Write out the records again exactly. Nothing should be dropped.

### [Data in this exercise]
********************
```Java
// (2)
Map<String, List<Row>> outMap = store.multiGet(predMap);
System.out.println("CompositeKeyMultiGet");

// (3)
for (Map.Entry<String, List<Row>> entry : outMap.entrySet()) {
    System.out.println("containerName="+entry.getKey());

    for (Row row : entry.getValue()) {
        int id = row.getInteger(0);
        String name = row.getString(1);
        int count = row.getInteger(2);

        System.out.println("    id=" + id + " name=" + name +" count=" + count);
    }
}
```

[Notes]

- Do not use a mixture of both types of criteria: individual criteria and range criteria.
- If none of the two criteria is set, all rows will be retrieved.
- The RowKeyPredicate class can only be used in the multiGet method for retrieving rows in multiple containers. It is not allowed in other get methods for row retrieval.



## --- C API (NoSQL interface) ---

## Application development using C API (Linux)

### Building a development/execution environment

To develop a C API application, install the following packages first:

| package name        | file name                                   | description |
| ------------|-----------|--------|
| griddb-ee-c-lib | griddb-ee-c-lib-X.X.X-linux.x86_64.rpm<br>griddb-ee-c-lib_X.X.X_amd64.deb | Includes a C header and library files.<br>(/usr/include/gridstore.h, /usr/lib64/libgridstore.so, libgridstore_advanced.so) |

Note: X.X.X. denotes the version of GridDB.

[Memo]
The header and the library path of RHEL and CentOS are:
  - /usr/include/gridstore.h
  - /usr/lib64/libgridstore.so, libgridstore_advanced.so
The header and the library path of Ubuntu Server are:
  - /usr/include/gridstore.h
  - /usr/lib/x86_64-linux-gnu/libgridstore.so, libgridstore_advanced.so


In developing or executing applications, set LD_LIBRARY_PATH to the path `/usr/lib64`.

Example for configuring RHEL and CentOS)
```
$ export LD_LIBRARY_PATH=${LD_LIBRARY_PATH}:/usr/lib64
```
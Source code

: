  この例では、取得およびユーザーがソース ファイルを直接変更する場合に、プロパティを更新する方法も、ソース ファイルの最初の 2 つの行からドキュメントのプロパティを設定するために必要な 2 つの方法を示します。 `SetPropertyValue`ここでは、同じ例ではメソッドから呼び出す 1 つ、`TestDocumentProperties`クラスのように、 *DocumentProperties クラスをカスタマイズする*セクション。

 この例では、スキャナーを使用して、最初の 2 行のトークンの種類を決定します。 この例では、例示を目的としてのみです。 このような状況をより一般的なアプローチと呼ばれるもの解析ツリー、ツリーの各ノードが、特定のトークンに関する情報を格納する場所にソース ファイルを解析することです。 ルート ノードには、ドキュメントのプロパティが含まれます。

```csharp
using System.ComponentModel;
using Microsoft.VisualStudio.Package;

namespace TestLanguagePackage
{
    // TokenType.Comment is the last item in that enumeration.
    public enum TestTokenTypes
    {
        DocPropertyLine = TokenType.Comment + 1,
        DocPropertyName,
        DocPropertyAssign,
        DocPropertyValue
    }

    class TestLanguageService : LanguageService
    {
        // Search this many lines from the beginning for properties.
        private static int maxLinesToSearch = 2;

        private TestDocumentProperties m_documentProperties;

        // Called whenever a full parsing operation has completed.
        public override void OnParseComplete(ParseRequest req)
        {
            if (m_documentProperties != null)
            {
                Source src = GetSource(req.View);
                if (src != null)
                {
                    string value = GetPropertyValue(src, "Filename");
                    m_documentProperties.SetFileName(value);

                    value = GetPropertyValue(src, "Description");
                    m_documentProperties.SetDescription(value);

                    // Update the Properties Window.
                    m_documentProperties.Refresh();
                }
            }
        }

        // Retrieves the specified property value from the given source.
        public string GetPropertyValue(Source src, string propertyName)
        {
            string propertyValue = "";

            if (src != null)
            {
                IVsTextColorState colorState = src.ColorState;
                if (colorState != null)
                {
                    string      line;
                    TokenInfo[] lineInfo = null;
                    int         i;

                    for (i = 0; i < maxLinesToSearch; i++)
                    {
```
********************
### [Answer]
```Java
// (2)
Map<String, List<Row>> outMap = store.multiGet(predMap);
System.out.println("CompositeKeyMultiGet");

// (3)
for (Map.Entry<String, List<Row>> entry : outMap.entrySet()) {
    System.out.println("containerName="+entry.getKey());

    for (Row row : entry.getValue()) {
        int id = row.getInteger(0);
        String name = row.getString(1);
        int count = row.getInteger(2);

        System.out.println("    id=" + id + " name=" + name +" count=" + count);
    }
}
```

[Notes]

- Do not use a mixture of both types of criteria: individual criteria and range criteria.
- If none of the two criteria is set, all rows will be retrieved.
- The RowKeyPredicate class can only be used in the multiGet method for retrieving rows in multiple containers. It is not allowed in other get methods for row retrieval.



## --- C API (NoSQL interface) ---

## Application development using C API (Linux)

### Building a development/execution environment

To develop a C API application, install the following packages first:

| package name        | file name                                   | description |
| ------------|-----------|--------|
| griddb-ee-c-lib | griddb-ee-c-lib-X.X.X-linux.x86_64.rpm<br>griddb-ee-c-lib_X.X.X_amd64.deb | Includes a C header and library files.<br>(/usr/include/gridstore.h, /usr/lib64/libgridstore.so, libgridstore_advanced.so) |

Note: X.X.X. denotes the version of GridDB.

[Memo]
The header and the library path of RHEL and CentOS are:
  - /usr/include/gridstore.h
  - /usr/lib64/libgridstore.so, libgridstore_advanced.so
The header and the library path of Ubuntu Server are:
  - /usr/include/gridstore.h
  - /usr/lib/x86_64-linux-gnu/libgridstore.so, libgridstore_advanced.so


In developing or executing applications, set LD_LIBRARY_PATH to the path `/usr/lib64`.

Example for configuring RHEL and CentOS)
```
$ export LD_LIBRARY_PATH=${LD_LIBRARY_PATH}:/usr/lib64
```
Source code

:  この例では、取得およびユーザーがソース ファイルを直接変更する場合に、プロパティを更新する方法も、ソース ファイルの最初の 2 つの行からドキュメントのプロパティを設定するために必要な 2 つの方法を示します。 `SetPropertyValue`ここでは、同じ例ではメソッドから呼び出す 1 つ、`TestDocumentProperties`クラスのように、 *DocumentProperties クラスをカスタマイズする*セクション。

 この例では、スキャナーを使用して、最初の 2 行のトークンの種類を決定します。 この例では、例示を目的としてのみです。 このような状況をより一般的なアプローチと呼ばれるもの解析ツリー、ツリーの各ノードが、特定のトークンに関する情報を格納する場所にソース ファイルを解析することです。 ルート ノードには、ドキュメントのプロパティが含まれます。

```csharp
using System.ComponentModel;
using Microsoft.VisualStudio.Package;

namespace TestLanguagePackage
{
    // TokenType.Comment is the last item in that enumeration.
    public enum TestTokenTypes
    {
        DocPropertyLine = TokenType.Comment + 1,
        DocPropertyName,
        DocPropertyAssign,
        DocPropertyValue
    }

    class TestLanguageService : LanguageService
    {
        // Search this many lines from the beginning for properties.
        private static int maxLinesToSearch = 2;

        private TestDocumentProperties m_documentProperties;

        // Called whenever a full parsing operation has completed.
        public override void OnParseComplete(ParseRequest req)
        {
            if (m_documentProperties != null)
            {
                Source src = GetSource(req.View);
                if (src != null)
                {
                    string value = GetPropertyValue(src, "Filename");
                    m_documentProperties.SetFileName(value);

                    value = GetPropertyValue(src, "Description");
                    m_documentProperties.SetDescription(value);

                    // Update the Properties Window.
                    m_documentProperties.Refresh();
                }
            }
        }

        // Retrieves the specified property value from the given source.
        public string GetPropertyValue(Source src, string propertyName)
        {
            string propertyValue = "";

            if (src != null)
            {
                IVsTextColorState colorState = src.ColorState;
                if (colorState != null)
                {
                    string      line;
                    TokenInfo[] lineInfo = null;
                    int         i;

                    for (i = 0; i < maxLinesToSearch; i++)
                    {
```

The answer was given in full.